(Exercise objective) Every line from the first one in the listing down to the line with "các kỳ thi:**" should be restated word for word.

(Supplied entries begins)

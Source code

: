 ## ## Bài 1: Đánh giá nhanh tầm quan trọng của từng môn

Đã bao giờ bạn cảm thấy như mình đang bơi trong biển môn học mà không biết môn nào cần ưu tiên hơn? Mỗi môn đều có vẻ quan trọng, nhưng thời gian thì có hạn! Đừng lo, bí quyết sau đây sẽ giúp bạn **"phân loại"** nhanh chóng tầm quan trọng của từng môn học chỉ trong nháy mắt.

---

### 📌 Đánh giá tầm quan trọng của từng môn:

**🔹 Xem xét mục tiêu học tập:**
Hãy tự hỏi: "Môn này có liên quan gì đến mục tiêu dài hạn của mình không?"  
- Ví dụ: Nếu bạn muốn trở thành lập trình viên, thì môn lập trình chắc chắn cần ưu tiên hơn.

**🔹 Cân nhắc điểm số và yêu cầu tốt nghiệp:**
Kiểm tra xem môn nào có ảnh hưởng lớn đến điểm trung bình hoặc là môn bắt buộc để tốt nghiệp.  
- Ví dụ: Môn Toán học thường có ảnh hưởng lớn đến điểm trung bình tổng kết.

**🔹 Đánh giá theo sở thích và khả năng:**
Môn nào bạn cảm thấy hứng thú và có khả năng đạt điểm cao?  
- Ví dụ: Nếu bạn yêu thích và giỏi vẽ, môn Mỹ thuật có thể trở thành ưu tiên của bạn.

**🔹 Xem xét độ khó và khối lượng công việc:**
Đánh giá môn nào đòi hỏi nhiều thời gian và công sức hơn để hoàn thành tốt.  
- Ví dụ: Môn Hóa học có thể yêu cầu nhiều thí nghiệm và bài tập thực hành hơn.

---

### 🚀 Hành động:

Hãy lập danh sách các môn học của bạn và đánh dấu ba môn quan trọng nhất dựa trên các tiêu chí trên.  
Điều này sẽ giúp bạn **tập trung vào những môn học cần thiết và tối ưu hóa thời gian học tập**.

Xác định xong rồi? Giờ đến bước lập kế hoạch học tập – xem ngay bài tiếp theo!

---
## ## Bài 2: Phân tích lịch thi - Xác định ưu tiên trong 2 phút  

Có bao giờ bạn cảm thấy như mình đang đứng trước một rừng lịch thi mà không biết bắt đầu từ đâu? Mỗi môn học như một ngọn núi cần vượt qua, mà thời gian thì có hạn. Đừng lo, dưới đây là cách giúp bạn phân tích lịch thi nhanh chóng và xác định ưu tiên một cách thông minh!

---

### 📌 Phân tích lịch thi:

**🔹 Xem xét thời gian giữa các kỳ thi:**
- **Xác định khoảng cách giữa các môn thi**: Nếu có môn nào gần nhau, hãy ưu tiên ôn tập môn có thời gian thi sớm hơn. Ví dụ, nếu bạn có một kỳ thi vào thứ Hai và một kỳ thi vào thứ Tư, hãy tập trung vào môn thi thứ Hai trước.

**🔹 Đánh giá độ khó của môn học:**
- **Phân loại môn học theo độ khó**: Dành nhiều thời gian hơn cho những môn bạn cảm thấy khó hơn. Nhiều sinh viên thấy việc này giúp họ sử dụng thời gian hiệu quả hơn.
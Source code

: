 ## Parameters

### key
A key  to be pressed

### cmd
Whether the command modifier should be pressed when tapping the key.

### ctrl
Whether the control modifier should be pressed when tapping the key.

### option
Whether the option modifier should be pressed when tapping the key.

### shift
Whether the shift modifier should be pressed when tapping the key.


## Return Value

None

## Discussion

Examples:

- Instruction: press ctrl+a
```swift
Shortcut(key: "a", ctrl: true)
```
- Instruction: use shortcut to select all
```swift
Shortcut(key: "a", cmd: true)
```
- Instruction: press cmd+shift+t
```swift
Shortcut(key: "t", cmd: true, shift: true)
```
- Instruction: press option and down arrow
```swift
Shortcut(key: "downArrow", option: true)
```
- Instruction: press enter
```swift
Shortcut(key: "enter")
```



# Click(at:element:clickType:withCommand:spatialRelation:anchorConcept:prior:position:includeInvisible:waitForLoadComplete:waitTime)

(Supplied entries ends)

(Solution to this task)
Source code

: ## ## Bài 1: Đánh giá nhanh tầm quan trọng của từng môn

Đã bao giờ bạn cảm thấy như mình đang bơi trong biển môn học mà không biết môn nào cần ưu tiên hơn? Mỗi môn đều có vẻ quan trọng, nhưng thời gian thì có hạn! Đừng lo, bí quyết sau đây sẽ giúp bạn **"phân loại"** nhanh chóng tầm quan trọng của từng môn học chỉ trong nháy mắt.

---

### 📌 Đánh giá tầm quan trọng của từng môn:

**🔹 Xem xét mục tiêu học tập:**
Hãy tự hỏi: "Môn này có liên quan gì đến mục tiêu dài hạn của mình không?"  
- Ví dụ: Nếu bạn muốn trở thành lập trình viên, thì môn lập trình chắc chắn cần ưu tiên hơn.

**🔹 Cân nhắc điểm số và yêu cầu tốt nghiệp:**
Kiểm tra xem môn nào có ảnh hưởng lớn đến điểm trung bình hoặc là môn bắt buộc để tốt nghiệp.  
- Ví dụ: Môn Toán học thường có ảnh hưởng lớn đến điểm trung bình tổng kết.

**🔹 Đánh giá theo sở thích và khả năng:**
Môn nào bạn cảm thấy hứng thú và có khả năng đạt điểm cao?  
- Ví dụ: Nếu bạn yêu thích và giỏi vẽ, môn Mỹ thuật có thể trở thành ưu tiên của bạn.

**🔹 Xem xét độ khó và khối lượng công việc:**
Đánh giá môn nào đòi hỏi nhiều thời gian và công sức hơn để hoàn thành tốt.  
- Ví dụ: Môn Hóa học có thể yêu cầu nhiều thí nghiệm và bài tập thực hành hơn.

---

### 🚀 Hành động:

Hãy lập danh sách các môn học của bạn và đánh dấu ba môn quan trọng nhất dựa trên các tiêu chí trên.  
Điều này sẽ giúp bạn **tập trung vào những môn học cần thiết và tối ưu hóa thời gian học tập**.

Xác định xong rồi? Giờ đến bước lập kế hoạch học tập – xem ngay bài tiếp theo!

---
## ## Bài 2: Phân tích lịch thi - Xác định ưu tiên trong 2 phút  

Có bao giờ bạn cảm thấy như mình đang đứng trước một rừng lịch thi mà không biết bắt đầu từ đâu? Mỗi môn học như một ngọn núi cần vượt qua, mà thời gian thì có hạn. Đừng lo, dưới đây là cách giúp bạn phân tích lịch thi nhanh chóng và xác định ưu tiên một cách thông minh!

---

### 📌 Phân tích lịch thi:

**🔹 Xem xét thời gian giữa các kỳ thi:**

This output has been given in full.